Once this second nameserver change has propagated, email and web traffic for your OLD domainname will be sent to the servers of your domainname registrar, where it will be forwarded, using their web and email forwarding service, to your NEW domainname.

To send mail from an address associated with your OLD domainame, simply change your email address in the NEW account settings of your POP3 client. You may wish to use Identities or Profiles to maintain a separate inbox/sent items, or use rules/filters to separate the old mail into a separate folder, and/or, create a separate POP3 mailbox on the NEW hosting account to receive the mail. However, documenting these processes is beyond the scope of this document.

Hint: to get people using your NEW email address, simply reply to their emails from your NEW address. This will go into their addressbooks. Ensure to set your reply-to setting to your NEW address. Eventually, hardly anyone will use your old address anymore, and you can politely ask people that do to update their addressbooks. This process may take several years to complete, however.
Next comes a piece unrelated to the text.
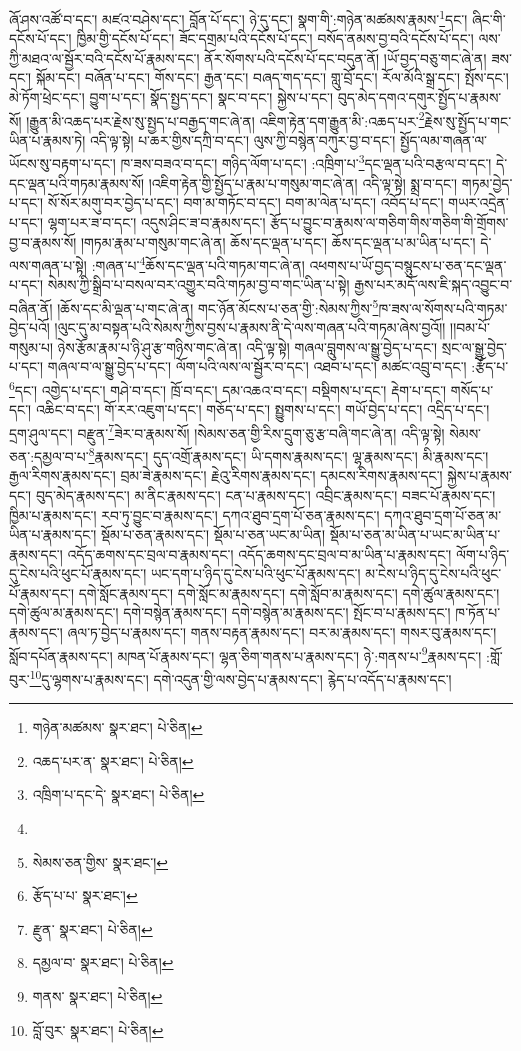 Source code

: ཞོ་ཤས་འཚོ་བ་དང་། མཛའ་བཤེས་དང་། བློན་པོ་དང་། ཉེ་དུ་དང་། སྣག་གི་:གཉེན་མཚམས་རྣམས་\footnote{གཉེན་མཚམས་  སྣར་ཐང་།  པེ་ཅིན། }དང་། ཞིང་གི་དངོས་པོ་དང་། ཁྱིམ་གྱི་དངོས་པོ་དང་། ཟོང་དགྲམ་པའི་དངོས་པོ་དང་། བསོད་ནམས་བྱ་བའི་དངོས་པོ་དང་། ལས་ཀྱི་མཐའ་ལ་སྦྱོར་བའི་དངོས་པོ་རྣམས་དང་། ནོར་སོགས་པའི་དངོས་པོ་དང་བདུན་ནོ། །ཡོ་བྱད་བཅུ་གང་ཞེ་ན། ཟས་དང་། སྐོམ་དང་། བཞོན་པ་དང་། གོས་དང་། རྒྱན་དང་། བཞད་གད་དང་། གླུ་བྲོ་དང་། རོལ་མོའི་སྒྲ་དང་། སྤོས་དང་། མེ་ཏོག་ཕྲེང་དང་། བྱུག་པ་དང་། སྣོད་སྤྱད་དང་། སྣང་བ་དང་། སྐྱེས་པ་དང་། བུད་མེད་དགའ་དགུར་སྤྱོད་པ་རྣམས་སོ། །རྒྱུན་མི་འཆད་པར་རྗེས་སུ་སྤྱད་པ་བརྒྱད་གང་ཞེ་ན། འཇིག་རྟེན་དག་རྒྱུན་མི་:འཆད་པར་\footnote{འཆད་པར་ན་  སྣར་ཐང་།  པེ་ཅིན། }རྗེས་སུ་སྤྱོད་པ་གང་ཡིན་པ་རྣམས་ཏེ། འདི་ལྟ་སྟེ། པ་ཆར་གྱིས་དཀྲི་བ་དང་། ལུས་ཀྱི་བསྙེན་བཀུར་བྱ་བ་དང་། སྤྱོད་ལམ་གཞན་ལ་ཡོངས་སུ་བརྟག་པ་དང་། ཁ་ཟས་བཟའ་བ་དང་། གཉིད་ལོག་པ་དང་། :འཁྲིག་པ་\footnote{འཁྲིག་པ་དང་དེ་  སྣར་ཐང་།  པེ་ཅིན། }དང་ལྡན་པའི་བརྩལ་བ་དང་། དེ་དང་ལྡན་པའི་གཏམ་རྣམས་སོ། །འཇིག་རྟེན་གྱི་སྤྱོད་པ་རྣམ་པ་གསུམ་གང་ཞེ་ན། འདི་ལྟ་སྟེ། སྨྲ་བ་དང་། གཏམ་བྱེད་པ་དང་། སོ་སོར་མགུ་བར་བྱེད་པ་དང་། བག་མ་གཏོང་བ་དང་། བག་མ་ལེན་པ་དང་། འབོད་པ་དང་། གཡར་འདྲེན་པ་དང་། ལྷག་པར་ཟ་བ་དང་། འདུས་ཤིང་ཟ་བ་རྣམས་དང་། རྩོད་པ་བྱུང་བ་རྣམས་ལ་གཅིག་གིས་གཅིག་གི་གྲོགས་བྱ་བ་རྣམས་སོ། །གཏམ་རྣམ་པ་གསུམ་གང་ཞེ་ན། ཆོས་དང་ལྡན་པ་དང་། ཆོས་དང་ལྡན་པ་མ་ཡིན་པ་དང་། དེ་ལས་གཞན་པ་སྟེ། :གཞན་པ་\footnote{}ཆོས་དང་ལྡན་པའི་གཏམ་གང་ཞེ་ན། འཕགས་པ་ཡོ་བྱད་བསྙུངས་པ་ཅན་དང་ལྡན་པ་དང་། སེམས་ཀྱི་སྒྲིབ་པ་བསལ་བར་འགྱུར་བའི་གཏམ་བྱ་བ་གང་ཡིན་པ་སྟེ། རྒྱས་པར་མདོ་ལས་ཇི་སྐད་འབྱུང་བ་བཞིན་ནོ། །ཆོས་དང་མི་ལྡན་པ་གང་ཞེ་ན། གང་ཉོན་མོངས་པ་ཅན་གྱི་:སེམས་ཀྱིས་\footnote{སེམས་ཅན་གྱིས་  སྣར་ཐང་། }ཁ་ཟས་ལ་སོགས་པའི་གཏམ་བྱེད་པའོ། །ལུང་དུ་མ་བསྟན་པའི་སེམས་ཀྱིས་བྱས་པ་རྣམས་ནི་དེ་ལས་གཞན་པའི་གཏམ་ཞེས་བྱའོ།། །།བམ་པོ་གསུམ་པ། ཉེས་རྩོམ་རྣམ་པ་ཉི་ཤུ་རྩ་གཉིས་གང་ཞེ་ན། འདི་ལྟ་སྟེ། གཞལ་བླུགས་ལ་སྒྱུ་བྱེད་པ་དང་། སྲང་ལ་སྒྱུ་བྱེད་པ་དང་། གཞལ་བ་ལ་སྒྱུ་བྱེད་པ་དང་། ལོག་པའི་ལས་ལ་སྦྱོར་བ་དང་། འཐབ་པ་དང་། མཚང་འབྲུ་བ་དང་། :རྩོད་པ་\footnote{རྩོད་པ་པ་  སྣར་ཐང་། }དང་། འགྱེད་པ་དང་། གཤེ་བ་དང་། ཁྲོ་བ་དང་། དམ་འཆའ་བ་དང་། བསྡིགས་པ་དང་། རྡེག་པ་དང་། གསོད་པ་དང་། འཆིང་བ་དང་། གོ་རར་འཇུག་པ་དང་། གཅོད་པ་དང་། སྤྱུགས་པ་དང་། གཡོ་བྱེད་པ་དང་། འདྲིད་པ་དང་། དྲག་ཤུལ་དང་། བརྫུན་\footnote{རྫུན་  སྣར་ཐང་།  པེ་ཅིན། }ཟེར་བ་རྣམས་སོ། །སེམས་ཅན་གྱི་རིས་དྲུག་ཅུ་རྩ་བཞི་གང་ཞེ་ན། འདི་ལྟ་སྟེ། སེམས་ཅན་:དམྱལ་བ་པ་\footnote{དམྱལ་བ་  སྣར་ཐང་།  པེ་ཅིན། }རྣམས་དང་། དུད་འགྲོ་རྣམས་དང་། ཡི་དགས་རྣམས་དང་། ལྷ་རྣམས་དང་། མི་རྣམས་དང་། རྒྱལ་རིགས་རྣམས་དང་། བྲམ་ཟེ་རྣམས་དང་། རྗེའུ་རིགས་རྣམས་དང་། དམངས་རིགས་རྣམས་དང་། སྐྱེས་པ་རྣམས་དང་། བུད་མེད་རྣམས་དང་། མ་ནིང་རྣམས་དང་། ངན་པ་རྣམས་དང་། འབྲིང་རྣམས་དང་། བཟང་པོ་རྣམས་དང་། ཁྱིམ་པ་རྣམས་དང་། རབ་ཏུ་བྱུང་བ་རྣམས་དང་། དཀའ་ཐུབ་དྲག་པོ་ཅན་རྣམས་དང་། དཀའ་ཐུབ་དྲག་པོ་ཅན་མ་ཡིན་པ་རྣམས་དང་། སྡོམ་པ་ཅན་རྣམས་དང་། སྡོམ་པ་ཅན་ཡང་མ་ཡིན། སྡོམ་པ་ཅན་མ་ཡིན་པ་ཡང་མ་ཡིན་པ་རྣམས་དང་། འདོད་ཆགས་དང་བྲལ་བ་རྣམས་དང་། འདོད་ཆགས་དང་བྲལ་བ་མ་ཡིན་པ་རྣམས་དང་། ལོག་པ་ཉིད་དུ་ངེས་པའི་ཕུང་པོ་རྣམས་དང་། ཡང་དག་པ་ཉིད་དུ་ངེས་པའི་ཕུང་པོ་རྣམས་དང་། མ་ངེས་པ་ཉིད་དུ་ངེས་པའི་ཕུང་པོ་རྣམས་དང་། དགེ་སློང་རྣམས་དང་། དགེ་སློང་མ་རྣམས་དང་། དགེ་སློབ་མ་རྣམས་དང་། དགེ་ཚུལ་རྣམས་དང་། དགེ་ཚུལ་མ་རྣམས་དང་། དགེ་བསྙེན་རྣམས་དང་། དགེ་བསྙེན་མ་རྣམས་དང་། སྤོང་བ་པ་རྣམས་དང་། ཁ་ཏོན་པ་རྣམས་དང་། ཞལ་ཏ་བྱེད་པ་རྣམས་དང་། གནས་བརྟན་རྣམས་དང་། བར་མ་རྣམས་དང་། གསར་བུ་རྣམས་དང་། སློབ་དཔོན་རྣམས་དང་། མཁན་པོ་རྣམས་དང་། ལྷན་ཅིག་གནས་པ་རྣམས་དང་། ཉེ་:གནས་པ་\footnote{གནས་  སྣར་ཐང་།  པེ་ཅིན། }རྣམས་དང་། :གློ་བུར་\footnote{བློ་བུར་  སྣར་ཐང་།  པེ་ཅིན། }དུ་ལྷགས་པ་རྣམས་དང་། དགེ་འདུན་གྱི་ལས་བྱེད་པ་རྣམས་དང་། རྙེད་པ་འདོད་པ་རྣམས་དང་།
Note: changes to DNS records (such as your nameserver settings) can take up to 48 hours to become active. This is a limitation of DNS which cannot be worked around, and is a consequence of the distributed nature of the internet. Indeed, while your DNS changes are propagating, some DNS servers may report your old settings, while others will report your new settings. This may cause anomalous behaviour. If you experience strangeness, and you've modified your DNS records within the last 48 hours, you should wait several hours, and retry whatever you are doing. You may need to reboot your computer in order to have it recognise a DNS change.